Deshastha Brahmin surnames are derived by adding the suffix kar or e to the village from which the family originally hailed. For example, Akhegaonkar came from the village Akhegaon, Bidkar came from the town of Bid, Jugade came from the village Jugad, Mulik came from district Muluk and some links say Mulikwadi from Konkan area, Yadwadkar came from Yadwad Nagpurkar comes from the city Nagpur, Virkar came from the village Vira or Veer, the Marathi poet V. V. Shirwadkar, colloquially known as Kusumagraj, came from the town of Shirwad, Dharwadkar from the town of Dharwad, and Bijapurkar from the town of Bijapur in Karnataka.

Deshasthas historically resident in Southern India also use directly the town name where they originally hail from without any suffix. For examples Diwan Tanjore Madhava Rao came from the town of Thanjavur, Diwan Kanchi Krishnaswamy Rao or Historian Conjeevaram Hayavadana Rao from the town of Kanchipuram also known as Conjeevaram in Tamil Nadu, Civil servant Gurunath Venkatesh Bewoor from the village Bewoor, poet V. K. Gokak from the city of Gokak, Mysore Sadashiva Rao from the city of Mysore in Karnataka, artist N. S. Bendre from the village of Bendri in Madhya Pradesh.

Some Deshastha Brahmin surnames are also derived from their gotra name of rishi For example, prominent Marathi writer, a poet Pralhad Keshav Atre popularly known as Acharya Atre surname "Atre" came from the gotra Atri.

Deshasthas also use the occupation or profession they did as their surnames such as Joshi means astrologer, Vaidya means doctor.
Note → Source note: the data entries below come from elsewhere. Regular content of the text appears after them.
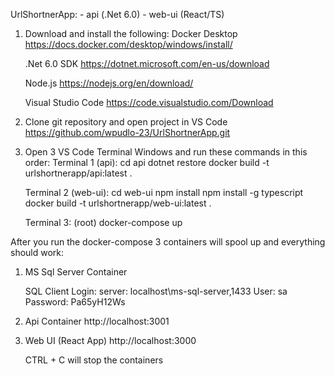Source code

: UrlShortnerApp: - api (.Net 6.0) - web-ui (React/TS)

1. Download and install the following:
   Docker Desktop
   https://docs.docker.com/desktop/windows/install/

   .Net 6.0 SDK
   https://dotnet.microsoft.com/en-us/download

   Node.js
   https://nodejs.org/en/download/

   Visual Studio Code
   https://code.visualstudio.com/Download

2. Clone git repository and open project in VS Code
   https://github.com/wpudlo-23/UrlShortnerApp.git
3. Open 3 VS Code Terminal Windows and run these commands in this order:
   Terminal 1 (api):
   cd api
   dotnet restore
   docker build -t urlshortnerapp/api:latest .

   Terminal 2 (web-ui):
   cd web-ui
   npm install
   npm install -g typescript
   docker build -t urlshortnerapp/web-ui:latest .

   Terminal 3: (root)
   docker-compose up

After you run the docker-compose 3 containers will spool up and everything should work:

1. MS Sql Server Container

   SQL Client Login:
   server: localhost\ms-sql-server,1433
   User: sa
   Password: Pa65yH12Ws

2. Api Container
   http://localhost:3001

3. Web UI (React App)
   http://localhost:3000

   CTRL + C will stop the containers
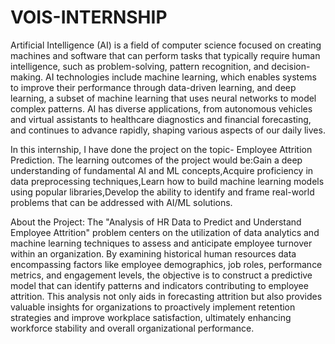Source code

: # VOIS-INTERNSHIP
Artificial Intelligence (AI) is a field of computer science focused on creating machines and software that can perform tasks that typically require human intelligence, such as problem-solving, pattern recognition, and decision-making. AI technologies include machine learning, which enables systems to improve their performance through data-driven learning, and deep learning, a subset of machine learning that uses neural networks to model complex patterns. AI has diverse applications, from autonomous vehicles and virtual assistants to healthcare diagnostics and financial forecasting, and continues to advance rapidly, shaping various aspects of our daily lives.

In this internship, I have done the project on the topic- Employee Attrition Prediction. The learning outcomes of the project would be:Gain a deep understanding of fundamental AI and ML concepts,Acquire proficiency in data preprocessing techniques,Learn how to build machine learning models using popular libraries,Develop the ability to identify and frame real-world problems that can be addressed with AI/ML solutions. 

About the Project:
The "Analysis of HR Data to Predict and Understand Employee Attrition" problem centers on the utilization of data analytics and machine learning techniques to assess and anticipate employee turnover within an organization. By examining historical human resources data encompassing factors like employee demographics, job roles, performance metrics, and engagement levels, the objective is to construct a predictive model that can identify patterns and indicators contributing to employee attrition. This analysis not only aids in forecasting attrition but also provides valuable insights for organizations to proactively implement retention strategies and improve workplace satisfaction, ultimately enhancing workforce stability and overall organizational performance.

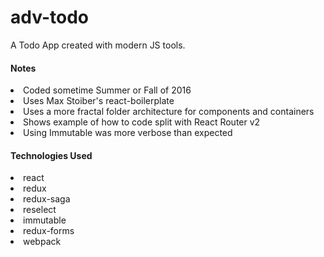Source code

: # adv-todo

<p>A Todo App created with modern JS tools.</p>

<h4>Notes</h4>
<li>Coded sometime Summer or Fall of 2016</li>
<li>Uses Max Stoiber's react-boilerplate</li>
<li>Uses a more fractal folder architecture for components and containers</li>
<li>Shows example of how to code split with React Router v2</li>
<li>Using Immutable was more verbose than expected</li>

<h4>Technologies Used</h4>
<li>react</li>
<li>redux</li>
<li>redux-saga</li>
<li>reselect</li>
<li>immutable</li>
<li>redux-forms</li>
<li>webpack</li>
Deshasthas who were manufacturers of Salt and who did trading of salt in the state of Karnataka adopted Uppu or Vuppu as their surnames which means Salt in Kannada.

Deshastha Brahmins also use the surnames, which their ancestors got as titles or positions held like Kulkarni, Deshpande, Deshmukh, Rajguru, Nirkhee, Fadnavis, Gadkari, Hatkar (हातकर) and Desai denote their professions. However, some of these names are also common to some other Marathi communities. For example, Deshpande and Kulkarni surnames are also found in the CKP caste. Deshmukh is also found in the Maratha, CKP and Chitpawan and other castes. Patil is also found in the Maratha and several other castes. Kulkarni means revenue collector and Joshi means astrologer. Ghaisas, which means brave and is a rank during Rashtrakuta dynasty and is used as a surname by Deshastha Brahmins, Chitpavan Brahmins, and Karhade Brahmins.

Some Deshastha Brahmin surnames simply derived from their locations such as Nashikkar Nagarkar Mulik Muluk Neve.

Some Deshastha Brahmin surnames simply describe physical and mental characteristics such as Hirve which means green or Buddhisagar which literally translates to ocean of intellect or "Dharmik" or “Dharmik” which means "very religious".